Support for expression was introduced with Mule 2.2 in February 2009. This was new functionality that significantly simplified the use of filtering, transforming and routing using a single expression. Since the advent of cloud connectors expressions are heavily used to map from the messaging paradigm to the more RPC paradigm and select the values that will be used as parameters to invoke the connector.

While of great value over the time since expressions were introduced we have learnt about a number of issues in their usability, areas in which once improvement would greatly improve the usability of expressions in Mule.

Areas for Improvement

1) Syntax Consistency

Mule expression can be used in multiple places:

  • Embedded within strings e.g. <logger message-""/> and endpoint 'address' attribute.
  • Via expression/evaluator attributes on filter/transformer and other elements.
  • Via a single 'expression' attribute on some other elements.

The attributes/syntax used in each of these places differs which is very confusing. Although we can't force consistency we can ensure that all places support a single syntax and that documentation/examples consistently uses a single consistent syntax.

See Mule Expressions Consistency

2) Redundant 'Mule' expression evaluator.

Since Mule 2.2 there has been a 'Mule' expression evaluator. In theory this make the use of expression more fluent by providing a shortcut to various other expression evaluators. This isn't the case though as there is no auto-complete and this it's just provides a second way of using the other evaluators.

See Deprecate Mule Expression Evaluator

3) Context of Groovy Expression Evaluators

The groovy expression evaluator is widely used instead of other expression evaluators because of their limitations or in order to perform logic in an expression rather than simply extract a value. While

See Improve Groovy Expression Evaluator Context

4) Expression Language

While the concept of having n expression evaluators with the ability to add custom evaluators is extensible it has a number of issues which all affect usability and in some cases the flexibility of use of expressions:

  • The user needs to choose the appropriate expression evaluator
  • It is not possible to compose expressions or compare result of two expressions
  • The logic to compare values with literals is implemented in each evaluator.

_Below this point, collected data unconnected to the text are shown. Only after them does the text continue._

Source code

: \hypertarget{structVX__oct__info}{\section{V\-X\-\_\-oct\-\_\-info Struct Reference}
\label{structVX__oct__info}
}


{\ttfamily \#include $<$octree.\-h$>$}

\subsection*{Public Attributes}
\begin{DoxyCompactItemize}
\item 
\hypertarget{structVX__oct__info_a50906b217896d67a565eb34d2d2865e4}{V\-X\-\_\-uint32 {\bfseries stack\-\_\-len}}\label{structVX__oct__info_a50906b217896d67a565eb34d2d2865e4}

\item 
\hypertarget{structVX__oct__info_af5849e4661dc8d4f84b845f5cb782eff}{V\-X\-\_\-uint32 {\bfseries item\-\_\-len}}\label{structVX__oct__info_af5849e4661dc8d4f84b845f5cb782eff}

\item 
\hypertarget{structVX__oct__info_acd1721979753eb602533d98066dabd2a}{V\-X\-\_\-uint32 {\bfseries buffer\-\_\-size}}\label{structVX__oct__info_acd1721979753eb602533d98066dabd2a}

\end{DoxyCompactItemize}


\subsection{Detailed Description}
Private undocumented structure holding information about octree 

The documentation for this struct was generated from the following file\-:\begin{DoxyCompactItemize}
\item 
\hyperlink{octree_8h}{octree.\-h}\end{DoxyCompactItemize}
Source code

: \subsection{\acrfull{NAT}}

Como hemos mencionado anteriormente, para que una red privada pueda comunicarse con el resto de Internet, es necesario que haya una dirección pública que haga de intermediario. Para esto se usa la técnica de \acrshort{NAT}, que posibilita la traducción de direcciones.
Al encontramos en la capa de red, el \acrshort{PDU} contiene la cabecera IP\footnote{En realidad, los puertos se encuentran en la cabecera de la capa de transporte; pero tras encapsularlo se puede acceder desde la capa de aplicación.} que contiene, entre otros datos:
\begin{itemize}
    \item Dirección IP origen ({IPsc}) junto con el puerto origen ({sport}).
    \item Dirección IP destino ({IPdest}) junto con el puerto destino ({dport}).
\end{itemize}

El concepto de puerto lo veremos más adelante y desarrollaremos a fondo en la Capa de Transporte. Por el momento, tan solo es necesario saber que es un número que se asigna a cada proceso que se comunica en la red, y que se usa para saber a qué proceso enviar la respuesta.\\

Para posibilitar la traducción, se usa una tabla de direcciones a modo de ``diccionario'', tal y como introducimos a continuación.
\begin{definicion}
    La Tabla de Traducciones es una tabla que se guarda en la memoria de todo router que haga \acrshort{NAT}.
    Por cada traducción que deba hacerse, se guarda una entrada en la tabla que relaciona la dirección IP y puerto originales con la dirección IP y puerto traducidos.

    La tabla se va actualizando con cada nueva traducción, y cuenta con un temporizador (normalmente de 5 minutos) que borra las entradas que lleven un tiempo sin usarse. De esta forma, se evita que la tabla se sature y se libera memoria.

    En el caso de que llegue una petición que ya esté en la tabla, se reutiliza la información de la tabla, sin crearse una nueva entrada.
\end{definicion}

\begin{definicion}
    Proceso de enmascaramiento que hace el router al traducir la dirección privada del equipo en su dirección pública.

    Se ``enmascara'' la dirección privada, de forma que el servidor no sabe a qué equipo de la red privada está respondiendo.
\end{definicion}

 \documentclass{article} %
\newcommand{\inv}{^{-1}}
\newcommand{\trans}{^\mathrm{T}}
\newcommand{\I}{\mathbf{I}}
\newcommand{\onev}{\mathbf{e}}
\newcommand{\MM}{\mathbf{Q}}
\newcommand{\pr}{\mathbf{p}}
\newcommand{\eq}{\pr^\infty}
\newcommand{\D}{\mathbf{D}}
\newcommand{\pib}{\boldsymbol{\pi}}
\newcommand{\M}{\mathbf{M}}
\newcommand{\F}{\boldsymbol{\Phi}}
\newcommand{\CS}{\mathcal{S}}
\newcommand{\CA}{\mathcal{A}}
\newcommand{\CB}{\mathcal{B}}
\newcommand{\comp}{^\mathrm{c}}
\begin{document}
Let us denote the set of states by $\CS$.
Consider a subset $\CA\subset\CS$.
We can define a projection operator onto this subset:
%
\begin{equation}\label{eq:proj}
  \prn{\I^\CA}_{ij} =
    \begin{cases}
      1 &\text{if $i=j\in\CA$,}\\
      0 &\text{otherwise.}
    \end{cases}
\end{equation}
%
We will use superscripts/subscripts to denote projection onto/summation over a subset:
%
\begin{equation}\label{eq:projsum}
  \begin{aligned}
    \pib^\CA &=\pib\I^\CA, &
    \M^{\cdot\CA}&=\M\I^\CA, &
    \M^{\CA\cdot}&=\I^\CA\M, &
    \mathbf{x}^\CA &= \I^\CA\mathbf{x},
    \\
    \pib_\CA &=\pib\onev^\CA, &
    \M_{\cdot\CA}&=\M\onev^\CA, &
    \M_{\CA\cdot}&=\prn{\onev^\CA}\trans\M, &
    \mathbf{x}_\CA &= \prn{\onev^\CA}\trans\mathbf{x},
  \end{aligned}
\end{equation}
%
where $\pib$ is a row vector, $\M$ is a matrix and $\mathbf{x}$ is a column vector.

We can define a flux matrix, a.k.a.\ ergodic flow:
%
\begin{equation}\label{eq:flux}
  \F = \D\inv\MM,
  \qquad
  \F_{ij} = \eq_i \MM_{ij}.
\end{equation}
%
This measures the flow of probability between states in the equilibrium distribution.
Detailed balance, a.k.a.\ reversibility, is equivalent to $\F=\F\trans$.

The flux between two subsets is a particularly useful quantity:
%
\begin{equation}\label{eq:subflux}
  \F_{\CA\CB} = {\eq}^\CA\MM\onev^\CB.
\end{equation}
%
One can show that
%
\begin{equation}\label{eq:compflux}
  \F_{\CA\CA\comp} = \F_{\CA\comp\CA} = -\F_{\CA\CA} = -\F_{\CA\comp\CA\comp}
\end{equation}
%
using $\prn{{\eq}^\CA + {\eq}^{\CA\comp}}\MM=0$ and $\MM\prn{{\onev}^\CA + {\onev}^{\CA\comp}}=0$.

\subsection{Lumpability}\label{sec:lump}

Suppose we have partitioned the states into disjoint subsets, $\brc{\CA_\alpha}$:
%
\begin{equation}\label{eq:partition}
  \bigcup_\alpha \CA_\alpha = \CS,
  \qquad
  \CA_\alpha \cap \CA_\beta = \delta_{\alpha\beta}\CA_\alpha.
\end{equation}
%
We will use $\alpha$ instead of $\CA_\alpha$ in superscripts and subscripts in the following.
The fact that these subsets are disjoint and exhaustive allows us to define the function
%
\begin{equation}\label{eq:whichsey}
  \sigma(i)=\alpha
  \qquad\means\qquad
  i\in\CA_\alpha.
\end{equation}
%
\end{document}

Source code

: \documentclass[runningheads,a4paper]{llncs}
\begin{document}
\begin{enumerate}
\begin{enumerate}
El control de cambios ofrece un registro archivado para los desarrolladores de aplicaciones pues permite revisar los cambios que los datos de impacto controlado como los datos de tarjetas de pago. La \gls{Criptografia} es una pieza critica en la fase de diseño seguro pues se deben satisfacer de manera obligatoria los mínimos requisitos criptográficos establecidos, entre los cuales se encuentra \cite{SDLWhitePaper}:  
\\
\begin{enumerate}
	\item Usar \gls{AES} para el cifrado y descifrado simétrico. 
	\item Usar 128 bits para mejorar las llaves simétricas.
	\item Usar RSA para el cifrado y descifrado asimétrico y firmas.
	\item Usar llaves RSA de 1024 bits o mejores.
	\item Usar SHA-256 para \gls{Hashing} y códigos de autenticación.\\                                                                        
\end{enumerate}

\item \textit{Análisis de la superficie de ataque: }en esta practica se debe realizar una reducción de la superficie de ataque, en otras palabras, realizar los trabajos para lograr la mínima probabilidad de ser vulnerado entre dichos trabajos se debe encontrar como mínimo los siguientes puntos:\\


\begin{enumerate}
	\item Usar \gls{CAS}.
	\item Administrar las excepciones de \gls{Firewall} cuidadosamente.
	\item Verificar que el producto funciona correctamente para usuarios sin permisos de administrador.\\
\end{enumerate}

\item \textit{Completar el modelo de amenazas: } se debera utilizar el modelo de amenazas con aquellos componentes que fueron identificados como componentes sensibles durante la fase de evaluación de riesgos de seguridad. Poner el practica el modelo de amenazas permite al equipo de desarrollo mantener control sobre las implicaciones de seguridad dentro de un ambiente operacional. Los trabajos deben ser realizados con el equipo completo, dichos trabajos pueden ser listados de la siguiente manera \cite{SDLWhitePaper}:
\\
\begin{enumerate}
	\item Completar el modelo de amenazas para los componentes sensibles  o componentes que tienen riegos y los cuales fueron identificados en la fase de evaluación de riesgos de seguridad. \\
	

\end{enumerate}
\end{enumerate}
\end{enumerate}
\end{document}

This means some don't support this and others are inconsistent.

A lot of people use the groovy expression evaluator to get around this, but this isn't that very intuitive and groovy has it's own issue.

See Mule Expression Language Dev

Migration Impact

All work done will be 100% backwards compatible. Documentation/examples will be updated to use the new approaches.

Studio Impact

These changes will impact studio, not at the pallette level but rather in the configuration panes of components that have expression-powered attributes.

Documentation Impact

The documentation for Mule expressions needs an overhaul once this work is done. All examples/documentation that uses expression elsewhere may need to be updated.